Abstract

Infection is considered to be a relative contraindication for regional anaesthesia. However, there is a paucity of articles addressing the topic of regional anaesthesia in patients with an active infectious process. Recent publications show a low incidence of infection (0.007% to 0.6%) of the central nervous system after neuraxial punctures in patients at risk of, or with ongoing bacteraemia, and a low incidence of infection after performing regional anaesthesia techniques in immunosuppressed patients, or patients with an actual infection. Therefore, some authors conclude that it seems that there is little justification to set strict contraindications regarding this indication and that the risk-benefit ratio should prevail.
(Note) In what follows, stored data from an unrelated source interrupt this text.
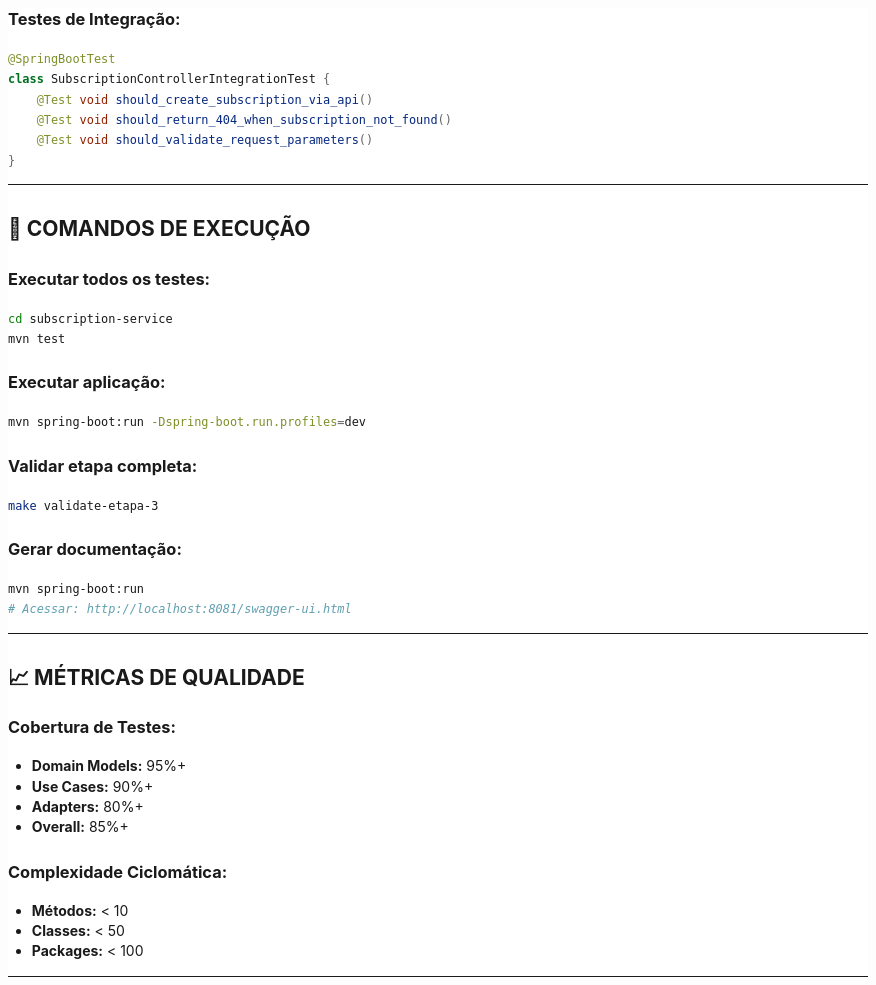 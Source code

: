 ### **Testes de Integração:**
```java
@SpringBootTest
class SubscriptionControllerIntegrationTest {
    @Test void should_create_subscription_via_api()
    @Test void should_return_404_when_subscription_not_found()
    @Test void should_validate_request_parameters()
}
```

---

## 🚀 **COMANDOS DE EXECUÇÃO**

### **Executar todos os testes:**
```bash
cd subscription-service
mvn test
```

### **Executar aplicação:**
```bash
mvn spring-boot:run -Dspring-boot.run.profiles=dev
```

### **Validar etapa completa:**
```bash
make validate-etapa-3
```

### **Gerar documentação:**
```bash
mvn spring-boot:run
# Acessar: http://localhost:8081/swagger-ui.html
```

---

## 📈 **MÉTRICAS DE QUALIDADE**

### **Cobertura de Testes:**
- **Domain Models:** 95%+
- **Use Cases:** 90%+
- **Adapters:** 80%+
- **Overall:** 85%+

### **Complexidade Ciclomática:**
- **Métodos:** < 10
- **Classes:** < 50
- **Packages:** < 100

---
In addition, a low incidence of meningitis or abscesses after the lumbar puncture has been observed in patients with unsuspected and ongoing bacteraemia, or who were at risk of bacteraemia, when antibiotic therapy has been previously started. For viral infections, regional techniques seem to be safe, being applied in patients with HIV infection. The only established absolute contraindication for any type of regional anaesthesia technique is the infection at the puncture site. Debate persists if a neuraxial anaesthesia technique is to be performed in the course of sepsis with the origin away from the puncture site. In case of thoracic epidural anaesthesia and analgesia, experimental and clinical studies highlight their potential benefits in the systemic inflammatory response syndromes and founded sepsis, both in surgical and non-surgical patients. Finally, the anti-inflammatory and anti-infective effects of local anaesthetics and the basis of excessive inflammatory response are described, as the latter might be involved, in part, in the clinical outcomes.